Fred’s contributions to Holocaust memory and education are indelible. He was a prolific artist who often incorporated into his artwork religious themes and elements of his story of survival during the Holocaust, a process he continued well until the end of his life. Fred was the very embodiment of his favorite quote that he shared in an interview with the Jewish Telegraphic Agency: -“”It’s more important to become tradition than to have a tradition.””

Fred was born on October 8, 1923 in Vienna, Austria, moving shortly thereafter to his family’s home in Prague. Fred remarked that he had an excellent education in Prague, one that came to a halt when he was expelled at age 15 when the Nazis invaded in March 1939. In response to the increasing danger, his father arranged for Fred to live in hiding from 1939 to 1941 under an assumed identity on a farm outside of the city. Beginning in October 1941, Fred was imprisoned in a number of camps, including Theresienstadt, Auschwitz-Birkenau, and Kaufering, a sub-camp of Dachau, from which he and his friend Tommy attempted an escape. He identified himself as an artist from the time he was imprisoned in Theresienstadt, having been exposed to its rich artistic landscape. It was there that he was witness to the famous Verdi’s Requiem performance led by Rafael Schächter. Fred later reflected:

              “As early as 1943, while still in Theresienstadt, I decided that I wanted to become a painter. In 1945, after liberation, then still hospitalized, a friendly soul gave me watercolors and I painted scenes remembering Auschwitz and other places. I quickly realized that part of me was still in the camps, and I changed to painting landscapes. Much later, looking at some of my landscapes I noticed that there were walls and fences in many of them. It taught me that the memory of the Shoah was a part of me, and that it would not go away, and that I would have to live with it.”
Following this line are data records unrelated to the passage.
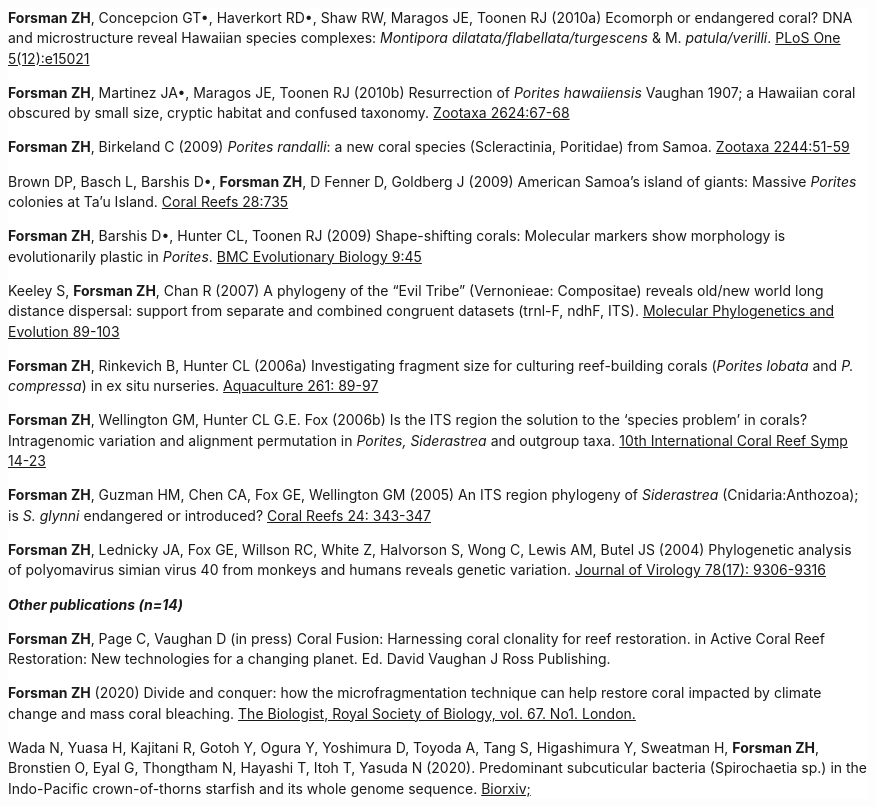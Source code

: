 **Forsman ZH**, Concepcion GT•, Haverkort RD•, Shaw RW, Maragos JE, Toonen RJ (2010a) Ecomorph or endangered coral? DNA and microstructure reveal Hawaiian species complexes: *Montipora dilatata/flabellata/turgescens* & M. *patula/verilli*. [PLoS One 5(12):e15021](https://www.ncbi.nlm.nih.gov/pmc/articles/PMC2996308/)

**Forsman ZH**, Martinez JA•, Maragos JE, Toonen RJ (2010b) Resurrection of *Porites hawaiiensis* Vaughan 1907; a Hawaiian coral obscured by small size, cryptic habitat and confused taxonomy. [Zootaxa 2624:67-68](https://www.mapress.com/j/zt/article/viewFile/zootaxa.2624.1.3/18374)

**Forsman ZH**, Birkeland C (2009) *Porites randalli*: a new coral species (Scleractinia, Poritidae) from Samoa. [Zootaxa 2244:51-59](https://www.mapress.com/j/zt/article/viewFile/zootaxa.2244.1.2/31391)

Brown DP, Basch L, Barshis D•, **Forsman ZH**, D Fenner D, Goldberg J (2009) American Samoa’s island of giants: Massive *Porites* colonies at Ta’u Island. [Coral Reefs 28:735](https://link.springer.com/content/pdf/10.1007/s00338-009-0494-8.pdf)

**Forsman ZH**, Barshis D•, Hunter CL, Toonen RJ (2009) Shape-shifting corals: Molecular markers show morphology is evolutionarily plastic in *Porites*. [BMC Evolutionary Biology 9:45](https://bmcevolbiol.biomedcentral.com/articles/10.1186/1471-2148-9-45)

Keeley S, **Forsman ZH**, Chan R (2007) A phylogeny of the “Evil Tribe” (Vernonieae: Compositae) reveals old/new world long distance dispersal: support from separate and combined congruent datasets (trnl-F, ndhF, ITS). [Molecular Phylogenetics and Evolution 89-103](https://www.academia.edu/download/11975651/2007_Keeleyetal2007MPEvernonieae.pdf)

**Forsman ZH**, Rinkevich B, Hunter CL (2006a) Investigating fragment size for culturing reef-building corals (*Porites lobata* and *P. compressa*) in ex situ nurseries. [Aquaculture 261: 89-97](http://www.academia.edu/download/11975670/2006_ForsmanAquaculture.pdf)

**Forsman ZH**, Wellington GM, Hunter CL G.E. Fox (2006b) Is the ITS region the solution to the ‘species problem’ in corals? Intragenomic variation and alignment permutation in *Porites, Siderastrea* and outgroup taxa. [10th International Coral Reef Symp 14-23](http://www.academia.edu/download/38115856/10ICRS.pdf)

**Forsman ZH**, Guzman HM, Chen CA, Fox GE, Wellington GM (2005) An ITS region phylogeny of *Siderastrea* (Cnidaria:Anthozoa); is *S. glynni* endangered or introduced? [Coral Reefs 24: 343-347](https://repository.si.edu/bitstream/handle/10088/3869/Forsman_et_al_%28S._Glynni%29_2005.pdf?sequence=1&isAllowed=y)

**Forsman ZH**, Lednicky JA, Fox GE, Willson RC, White Z, Halvorson S, Wong C, Lewis AM, Butel JS (2004) Phylogenetic analysis of polyomavirus simian virus 40 from monkeys and humans reveals genetic variation. [Journal of Virology 78(17): 9306-9316](https://jvi.asm.org/content/jvi/78/17/9306.full.pdf)

***Other publications (n=14)***

**Forsman ZH**, Page C, Vaughan D (in press) Coral Fusion: Harnessing coral clonality for reef restoration. in Active Coral Reef Restoration: New technologies for a changing planet. Ed. David Vaughan J Ross Publishing.

**Forsman ZH** (2020) Divide and conquer: how the microfragmentation technique can help restore coral impacted by climate change and mass coral bleaching. [The Biologist, Royal Society of Biology, vol. 67. No1. London.](https://thebiologist.rsb.org.uk/biologist-features/158-biologist/features/2278-divide-and-conquer)

Wada N, Yuasa H, Kajitani R, Gotoh Y, Ogura Y, Yoshimura D, Toyoda A, Tang S, Higashimura Y, Sweatman H, **Forsman ZH**, Bronstien O, Eyal G, Thongtham N, Hayashi T, Itoh T, Yasuda N (2020). Predominant subcuticular bacteria (Spirochaetia sp.) in the Indo-Pacific crown-of-thorns starfish and its whole genome sequence. [Biorxiv;](https://doi.org/10.1101/2020.02.13.947093)

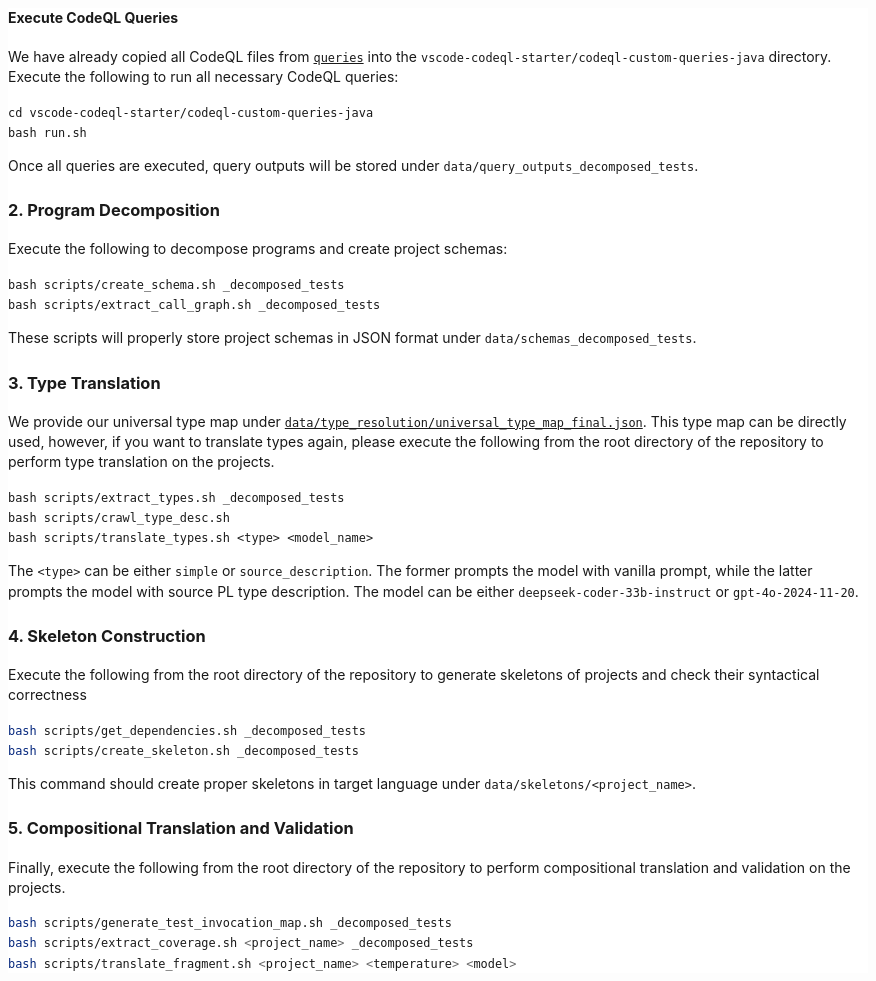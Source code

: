 #### Execute CodeQL Queries
We have already copied all CodeQL files from [`queries`](/queries/) into the `vscode-codeql-starter/codeql-custom-queries-java` directory. Execute the following to run all necessary CodeQL queries:
```
cd vscode-codeql-starter/codeql-custom-queries-java
bash run.sh
```
Once all queries are executed, query outputs will be stored under `data/query_outputs_decomposed_tests`.

### 2. Program Decomposition

Execute the following to decompose programs and create project schemas:
```
bash scripts/create_schema.sh _decomposed_tests
bash scripts/extract_call_graph.sh _decomposed_tests
```
These scripts will properly store project schemas in JSON format under `data/schemas_decomposed_tests`.

### 3. Type Translation
We provide our universal type map under [`data/type_resolution/universal_type_map_final.json`](/data/type_resolution/universal_type_map_final.json). This type map can be directly used, however, if you want to translate types again, please execute the following from the root directory of the repository to perform type translation on the projects.

```
bash scripts/extract_types.sh _decomposed_tests
bash scripts/crawl_type_desc.sh
bash scripts/translate_types.sh <type> <model_name>
```

The `<type>` can be either `simple` or `source_description`. The former prompts the model with vanilla prompt, while the latter prompts the model with source PL type description. The model can be either `deepseek-coder-33b-instruct` or `gpt-4o-2024-11-20`.

### 4. Skeleton Construction
Execute the following from the root directory of the repository to generate skeletons of projects and check their syntactical correctness

```bash
bash scripts/get_dependencies.sh _decomposed_tests
bash scripts/create_skeleton.sh _decomposed_tests
```

This command should create proper skeletons in target language under `data/skeletons/<project_name>`.

### 5. Compositional Translation and Validation

Finally, execute the following from the root directory of the repository to perform compositional translation and validation on the projects.

```bash
bash scripts/generate_test_invocation_map.sh _decomposed_tests
bash scripts/extract_coverage.sh <project_name> _decomposed_tests
bash scripts/translate_fragment.sh <project_name> <temperature> <model>
```
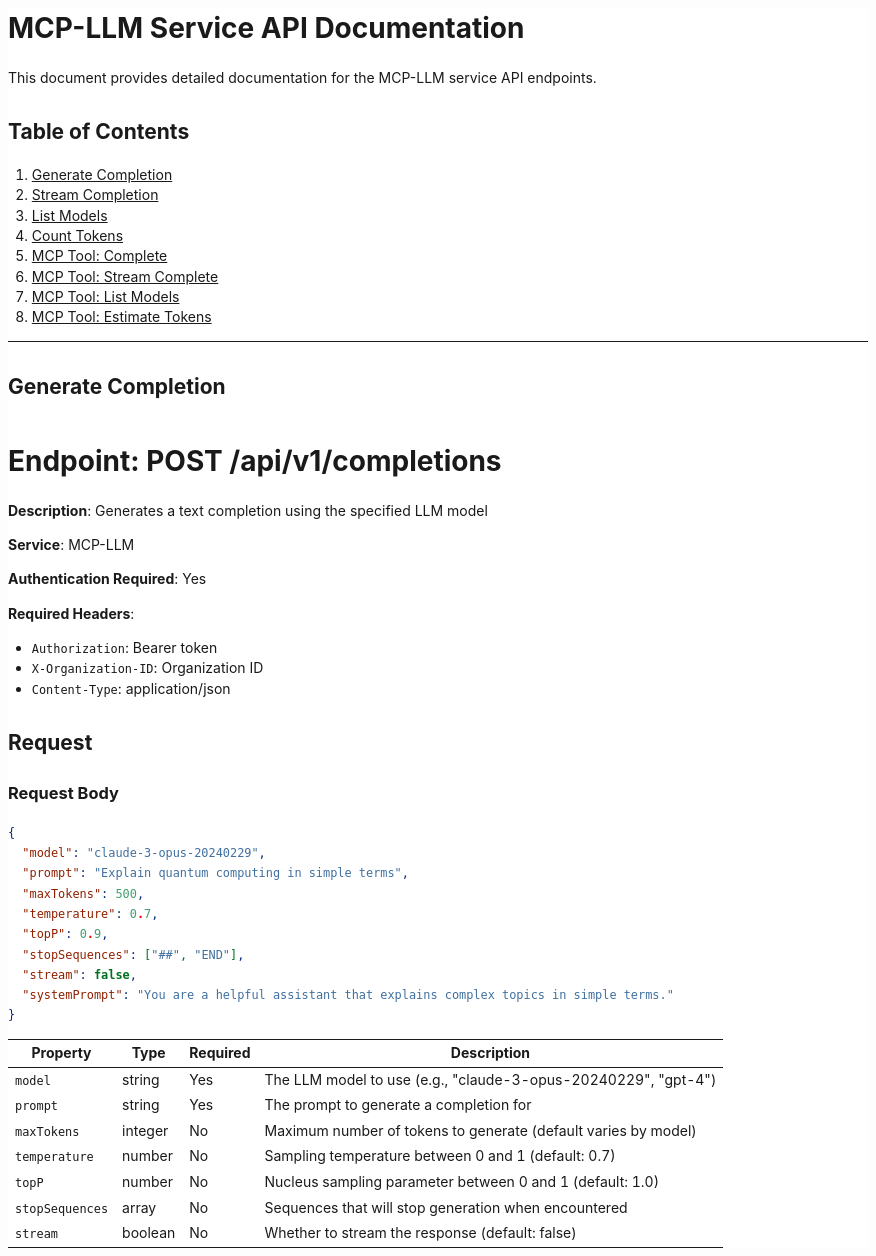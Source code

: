 # MCP-LLM Service API Documentation

This document provides detailed documentation for the MCP-LLM service API endpoints.

## Table of Contents

1. [Generate Completion](#generate-completion)
2. [Stream Completion](#stream-completion)
3. [List Models](#list-models)
4. [Count Tokens](#count-tokens)
5. [MCP Tool: Complete](#mcp-tool-complete)
6. [MCP Tool: Stream Complete](#mcp-tool-stream-complete)
7. [MCP Tool: List Models](#mcp-tool-list-models)
8. [MCP Tool: Estimate Tokens](#mcp-tool-estimate-tokens)

---

## Generate Completion

# Endpoint: POST /api/v1/completions

**Description**: Generates a text completion using the specified LLM model

**Service**: MCP-LLM

**Authentication Required**: Yes

**Required Headers**:
- `Authorization`: Bearer token
- `X-Organization-ID`: Organization ID
- `Content-Type`: application/json

## Request

### Request Body

```json
{
  "model": "claude-3-opus-20240229",
  "prompt": "Explain quantum computing in simple terms",
  "maxTokens": 500,
  "temperature": 0.7,
  "topP": 0.9,
  "stopSequences": ["##", "END"],
  "stream": false,
  "systemPrompt": "You are a helpful assistant that explains complex topics in simple terms."
}
```

| Property | Type | Required | Description |
|----------|------|----------|-------------|
| `model` | string | Yes | The LLM model to use (e.g., "claude-3-opus-20240229", "gpt-4") |
| `prompt` | string | Yes | The prompt to generate a completion for |
| `maxTokens` | integer | No | Maximum number of tokens to generate (default varies by model) |
| `temperature` | number | No | Sampling temperature between 0 and 1 (default: 0.7) |
| `topP` | number | No | Nucleus sampling parameter between 0 and 1 (default: 1.0) |
| `stopSequences` | array | No | Sequences that will stop generation when encountered |
| `stream` | boolean | No | Whether to stream the response (default: false) |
He was liberated near Landsberg in Bavaria on April 27, 1945. He was the only surviving member of his family. As Fred described it, “The number of relatives who perished depends on the width of the circle drawn.”  After liberation, Fred returned to Prague and later settled with his wife Stella in Paris for several years, where he pursued his dream of becoming an artist and “informally studied at the Académie de la Grande Chaumiere and the Académie Julien, where he was inspired by the work of the Cubists and post-Impressionists.” In 1952, he arrived in New York. As an artist and painter, he served as president of the Jewish Visual Artists Association from 1978-1981. Besides speaking about his wartime experiences, he lectured extensively on the history of Jewish art, and taught a course on the subject for some years at the New School in New York.

Dozens of galleries and museums have exhibited Fred’s artwork, including the United States Holocaust Memorial Museum, the Smithsonian, The Ghetto Fighters Museum, Yad Vashem, St. Francis College, and many others. You can learn more about Fred’s extensive body of work here:

An Echo of Cinders, June 2003, Acrylic on canvas, 24 x 18 in, Collection of United States Holocaust Memorial Museum
Lasting Drift, July 2015, Acrylic on canvas, 24 x 48 in, Collection of United States Holocaust Memorial Museum

Fred was a member of the Speakers Bureau at the Museum of Jewish Heritage – A Living Memorial to the Holocaust since it opened in 1997, where he spoke to thousands of students and teachers. His last speaking engagement at the Museum was in December 2021 at the dedication of the Children’s Tree. In January 1943, a Jewish teacher imprisoned in Terezín planted a silver maple tree and nurtured it along with a group of Jewish children, who used their precious water rations to help it grow. 78 years later at the planting of that tree’s descendant, Fred remarked in this dedication ceremony:

“I want to thank you for remembering Terezín, remembering the children. I remember one thing I wanted; What is it that made us persevere instinctively?: The community of Terezín was a civilized and moral community. And this is what I think would help me; that is, [being] aware that there is such a thing as human behavior. This is what keeps me going to this moment, and I want to thank you [for keeping the] memory alive. That is, you’re doing the one thing that we try to remember and do the right thing. Thank you for being here and being part of the memory that you are trying to keep alive. We were are form of a civilization that went on while around us there was death and destruction. Thank you for being a part of that memory.”

When asked how to respond to injustices of the current moment, Fred always said in his succinct, matter-of-fact way, “Be involved.”

Fred is survived by his wife, Dr. Rebecca Shiffman, his son Daniel, and his daughter-in-law Tara. May Fred’s memory be for a blessing.